The number of SSL-encrypted transactions concealing advanced threats increased by 30 percent in the second half of 2017, reveals a report.
In its February 2018 SSL Threat Report, Zscaler tracked an average of 800,000 SSL-protected communications harboring malicious elements every day in H2 2017. That's up from 600,000 each day over the previous six months.
SSL/TLS Certificates and Their Prevalence on the Dark Web
The report notes that computer criminals abuse SSL across the entire lifecycle of their attacks. They begin with a delivery vector such as phishing, which grew 300% in 2017. Many of these pages are hosted on a legitimate domain where nefarious individuals have compromised the site's digital certificate.

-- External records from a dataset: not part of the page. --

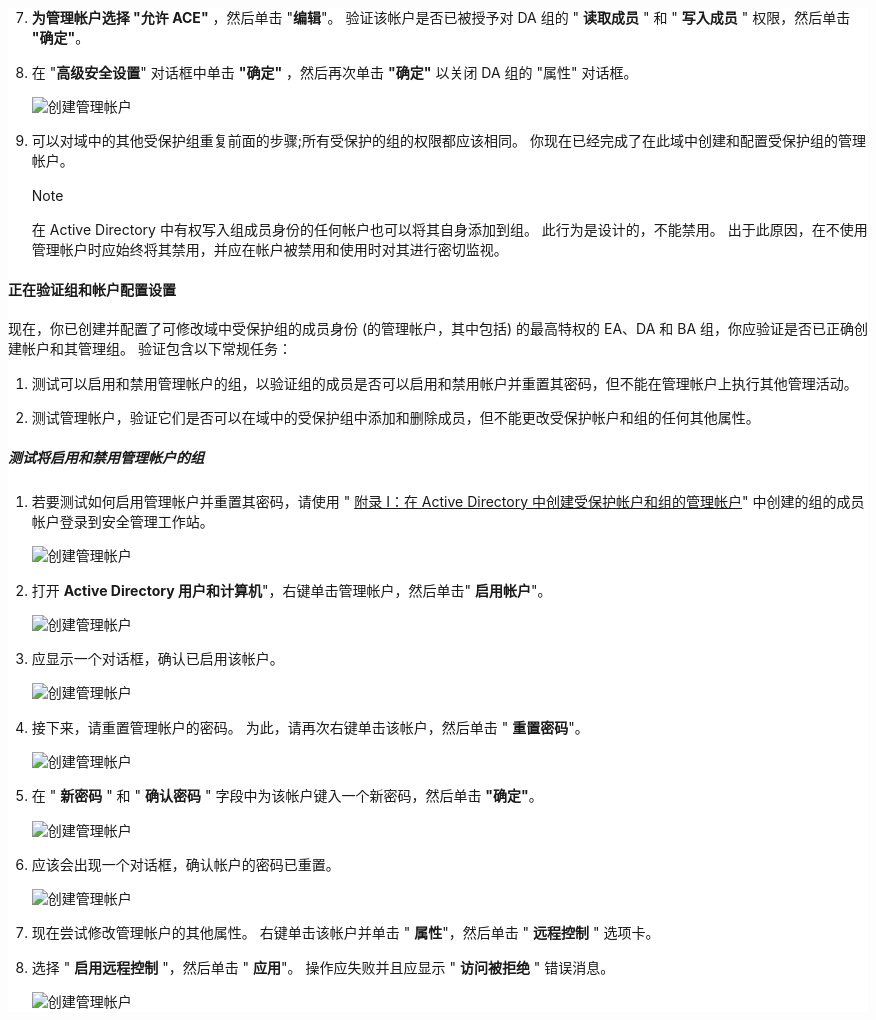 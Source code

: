 7. **为管理帐户选择 "允许 ACE"** ，然后单击 "**编辑**"。 验证该帐户是否已被授予对 DA 组的 " **读取成员** " 和 " **写入成员** " 权限，然后单击 **"确定"**。

8. 在 "**高级安全设置**" 对话框中单击 **"确定"** ，然后再次单击 **"确定"** 以关闭 DA 组的 "属性" 对话框。

   ![创建管理帐户](media/Appendix-I--Creating-Management-Accounts-for-Protected-Accounts-and-Groups-in-Active-Directory/SAD_141.gif)

9. 可以对域中的其他受保护组重复前面的步骤;所有受保护的组的权限都应该相同。 你现在已经完成了在此域中创建和配置受保护组的管理帐户。

    > [!NOTE]
    > 在 Active Directory 中有权写入组成员身份的任何帐户也可以将其自身添加到组。 此行为是设计的，不能禁用。 出于此原因，在不使用管理帐户时应始终将其禁用，并应在帐户被禁用和使用时对其进行密切监视。

#### <a name="verifying-group-and-account-configuration-settings"></a>正在验证组和帐户配置设置

现在，你已创建并配置了可修改域中受保护组的成员身份 (的管理帐户，其中包括) 的最高特权的 EA、DA 和 BA 组，你应验证是否已正确创建帐户和其管理组。 验证包含以下常规任务：

1.  测试可以启用和禁用管理帐户的组，以验证组的成员是否可以启用和禁用帐户并重置其密码，但不能在管理帐户上执行其他管理活动。

2.  测试管理帐户，验证它们是否可以在域中的受保护组中添加和删除成员，但不能更改受保护帐户和组的任何其他属性。

##### <a name="test-the-group-that-will-enable-and-disable-management-accounts"></a>测试将启用和禁用管理帐户的组

1.  若要测试如何启用管理帐户并重置其密码，请使用 " [附录 I：在 Active Directory 中创建受保护帐户和组的管理帐户](../../../ad-ds/manage/component-updates/Appendix-I--Creating-Management-Accounts-for-Protected-Accounts-and-Groups-in-Active-Directory.md)" 中创建的组的成员帐户登录到安全管理工作站。

    ![创建管理帐户](media/Appendix-I--Creating-Management-Accounts-for-Protected-Accounts-and-Groups-in-Active-Directory/SAD_142.gif)

2.  打开 **Active Directory 用户和计算机**"，右键单击管理帐户，然后单击" **启用帐户**"。

    ![创建管理帐户](media/Appendix-I--Creating-Management-Accounts-for-Protected-Accounts-and-Groups-in-Active-Directory/SAD_143.gif)

3.  应显示一个对话框，确认已启用该帐户。

    ![创建管理帐户](media/Appendix-I--Creating-Management-Accounts-for-Protected-Accounts-and-Groups-in-Active-Directory/SAD_144.gif)

4.  接下来，请重置管理帐户的密码。 为此，请再次右键单击该帐户，然后单击 " **重置密码**"。

    ![创建管理帐户](media/Appendix-I--Creating-Management-Accounts-for-Protected-Accounts-and-Groups-in-Active-Directory/SAD_145.gif)

5.  在 " **新密码** " 和 " **确认密码** " 字段中为该帐户键入一个新密码，然后单击 **"确定"**。

    ![创建管理帐户](media/Appendix-I--Creating-Management-Accounts-for-Protected-Accounts-and-Groups-in-Active-Directory/SAD_146.gif)

6.  应该会出现一个对话框，确认帐户的密码已重置。

    ![创建管理帐户](media/Appendix-I--Creating-Management-Accounts-for-Protected-Accounts-and-Groups-in-Active-Directory/SAD_147.gif)

7.  现在尝试修改管理帐户的其他属性。 右键单击该帐户并单击 " **属性**"，然后单击 " **远程控制** " 选项卡。

8.  选择 " **启用远程控制** "，然后单击 " **应用**"。 操作应失败并且应显示 " **访问被拒绝** " 错误消息。

    ![创建管理帐户](media/Appendix-I--Creating-Management-Accounts-for-Protected-Accounts-and-Groups-in-Active-Directory/SAD_148.gif)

Next, the campaigns deliver their malicious payloads over SSL/TLS from Dropbox, AWS, and others. Banking trojans such as Dridex and Emotet made an appearance in approximately sixty percent of attacks. They were followed by ransomware families in a quarter of cases and infostealers at 12 percent of campaigns.
Upon successful installation, those threats also use encrypted communications to receive commands from their command and control (C&C) servers.
Deepen Desai, director of security research at Zscaler, explains these types of attacks reflect the ability of bad actors to abuse SSL for nefarious purposes:
"While great for privacy, SSL is becoming a significant blind spot for companies as the percentage of encrypted traffic has risen sharply over the years. And, while obtaining the digital certificates for SSL used to require a rigorous vetting process for web sites, they can now be more easily obtained, in some cases, for free."
Indeed, Zscaler found that most websites in an arbitrary sampling of 6,800 attacks involved a valid certificate that malefactors compromised. Other campaigns used short-lived attacks specifically to deliver malware.
Concurrently, the cloud-based information security company detected domain validated (DV) certificates in 74% of attacks. It reasons the rate is so high given the comparatively shorter validity period, laxer vetting process, and lower price (sometimes free) of DV certificates over the more trustworthy organization validation (OV) and extended validation (EV) certificates.
Acknowledging those threats, Zscaler recommends that organizations use a multi-layer defense that ideally includes HTTPS inspection done well to protect their certificates.